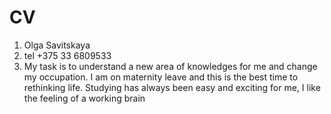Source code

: # CV

1. Olga Savitskaya
2. tel +375 33 6809533  
3. My task is to understand a new area of knowledges for me and change my occupation. I am on maternity leave and this is the best time to rethinking life. Studying has always been easy and exciting for me, I like the feeling of a working brain
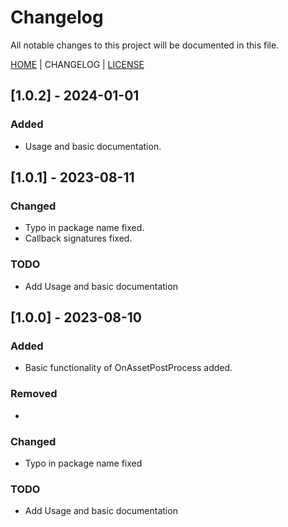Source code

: ﻿# Changelog
All notable changes to this project will be documented in this file.

[HOME](./README.md) | CHANGELOG | [LICENSE](./LICENSE)
## [1.0.2] - 2024-01-01
### Added
- Usage and basic documentation.

## [1.0.1] - 2023-08-11
### Changed
- Typo in package name fixed.
- Callback signatures fixed.
### TODO
- Add Usage and basic documentation

## [1.0.0] - 2023-08-10
### Added
- Basic functionality of OnAssetPostProcess added.
### Removed
- 
### Changed
- Typo in package name fixed
### TODO
- Add Usage and basic documentation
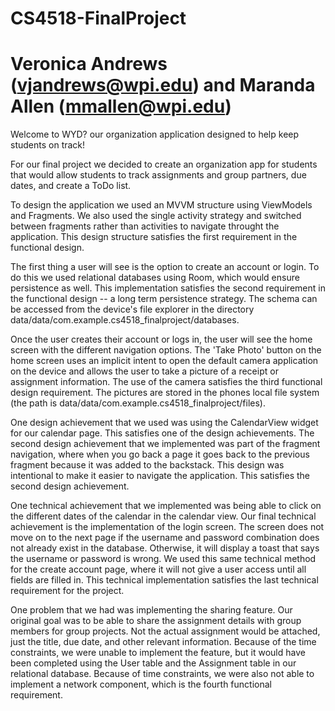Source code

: # CS4518-FinalProject
# Veronica Andrews (vjandrews@wpi.edu) and Maranda Allen (mmallen@wpi.edu)

Welcome to WYD? our organization application designed to help keep students on track!

For our final project we decided to create an organization app for students that would allow students to track assignments and group partners, due dates, and create a ToDo list.

To design the application we used an MVVM structure using ViewModels and Fragments. We also used the single activity strategy and switched between fragments rather than activities to navigate throught the application.
This design structure satisfies the first requirement in the functional design.

The first thing a user will see is the option to create an account or login. To do this we used relational databases using Room, which would ensure persistence as well.
This implementation satisfies the second requirement in the functional design -- a long term persistence strategy. The schema can be accessed from the device's file explorer in the directory data/data/com.example.cs4518_finalproject/databases.

Once the user creates their account or logs in, the user will see the home screen with the different navigation options.
The 'Take Photo' button on the home screen uses an implicit intent to open the default camera application on the device and allows the user to take a picture of a receipt or assignment information.
The use of the camera satisfies the third functional design requirement. The pictures are stored in the phones local file system (the path is data/data/com.example.cs4518_finalproject/files).

One design achievement that we used was using the CalendarView widget for our calendar page. This satisfies one of the design achievements.
The second design achievement that we implemented was part of the fragment navigation, where when you go back a page it goes back to the previous fragment because it was added to the backstack. This design was intentional to make it easier to navigate the application. This satisfies the second design achievement.

One technical achievement that we implemented was being able to click on the different dates of the calendar in the calendar view.
Our final technical achievement is the implementation of the login screen. The screen does not move on to the next page if the username and password combination does not already exist in the database. Otherwise, it will display a toast that says the username or password is wrong.
We used this same technical method for the create account page, where it will not give a user access until all fields are filled in.
This technical implementation satisfies the last technical requirement for the project.

One problem that we had was implementing the sharing feature. Our original goal was to be able to share the assignment details with group members for group projects. Not the actual assignment would be attached, just the title, due date, and other relevant information.
Because of the time constraints, we were unable to implement the feature, but it would have been completed using the User table and the Assignment table in our relational database.
Because of time constraints, we were also not able to implement a network component, which is the fourth functional requirement.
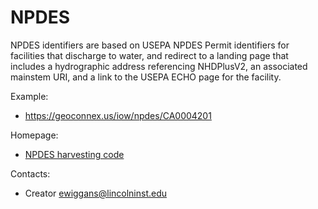 # NPDES

NPDES identifiers are based on USEPA NPDES Permit identifiers for facilities that discharge to water, and redirect to a landing page that includes a hydrographic address referencing NHDPlusV2, an associated mainstem URI, and a link to the USEPA ECHO page for the facility. 

Example:

- https://geoconnex.us/iow/npdes/CA0004201

Homepage:
* [NPDES harvesting code](https://github.com/cgs-earth/geoconnex-features/tree/main/collections/npdes)

Contacts:
* Creator <ewiggans@lincolninst.edu>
──────
[ASSIGNMENT] All of the material above should be reproduced exactly, except the pictures.

[OUTPUT OF THE EXERCISE]
Source code

: # CV

1. Olga Savitskaya
2. tel +375 33 6809533  
3. My task is to understand a new area of knowledges for me and change my occupation. I am on maternity leave and this is the best time to rethinking life. Studying has always been easy and exciting for me, I like the feeling of a working brain
Source code

: ﻿# Changelog
All notable changes to this project will be documented in this file.

[HOME](./README.md) | CHANGELOG | [LICENSE](./LICENSE)
## [1.0.2] - 2024-01-01
### Added
- Usage and basic documentation.

## [1.0.1] - 2023-08-11
### Changed
- Typo in package name fixed.
- Callback signatures fixed.
### TODO
- Add Usage and basic documentation

## [1.0.0] - 2023-08-10
### Added
- Basic functionality of OnAssetPostProcess added.
### Removed
- 
### Changed
- Typo in package name fixed
### TODO
- Add Usage and basic documentation
Source code

: # CS4518-FinalProject
# Veronica Andrews (vjandrews@wpi.edu) and Maranda Allen (mmallen@wpi.edu)

Welcome to WYD? our organization application designed to help keep students on track!

For our final project we decided to create an organization app for students that would allow students to track assignments and group partners, due dates, and create a ToDo list.

To design the application we used an MVVM structure using ViewModels and Fragments. We also used the single activity strategy and switched between fragments rather than activities to navigate throught the application.
This design structure satisfies the first requirement in the functional design.

The first thing a user will see is the option to create an account or login. To do this we used relational databases using Room, which would ensure persistence as well.
This implementation satisfies the second requirement in the functional design -- a long term persistence strategy. The schema can be accessed from the device's file explorer in the directory data/data/com.example.cs4518_finalproject/databases.

Once the user creates their account or logs in, the user will see the home screen with the different navigation options.
The 'Take Photo' button on the home screen uses an implicit intent to open the default camera application on the device and allows the user to take a picture of a receipt or assignment information.
The use of the camera satisfies the third functional design requirement. The pictures are stored in the phones local file system (the path is data/data/com.example.cs4518_finalproject/files).

One design achievement that we used was using the CalendarView widget for our calendar page. This satisfies one of the design achievements.
The second design achievement that we implemented was part of the fragment navigation, where when you go back a page it goes back to the previous fragment because it was added to the backstack. This design was intentional to make it easier to navigate the application. This satisfies the second design achievement.

One technical achievement that we implemented was being able to click on the different dates of the calendar in the calendar view.
Our final technical achievement is the implementation of the login screen. The screen does not move on to the next page if the username and password combination does not already exist in the database. Otherwise, it will display a toast that says the username or password is wrong.
We used this same technical method for the create account page, where it will not give a user access until all fields are filled in.
This technical implementation satisfies the last technical requirement for the project.

One problem that we had was implementing the sharing feature. Our original goal was to be able to share the assignment details with group members for group projects. Not the actual assignment would be attached, just the title, due date, and other relevant information.
Because of the time constraints, we were unable to implement the feature, but it would have been completed using the User table and the Assignment table in our relational database.
Because of time constraints, we were also not able to implement a network component, which is the fourth functional requirement.
 # NPDES

NPDES identifiers are based on USEPA NPDES Permit identifiers for facilities that discharge to water, and redirect to a landing page that includes a hydrographic address referencing NHDPlusV2, an associated mainstem URI, and a link to the USEPA ECHO page for the facility. 

Example:

- https://geoconnex.us/iow/npdes/CA0004201

Homepage:
* [NPDES harvesting code](https://github.com/cgs-earth/geoconnex-features/tree/main/collections/npdes)

Contacts:
* Creator <ewiggans@lincolninst.edu>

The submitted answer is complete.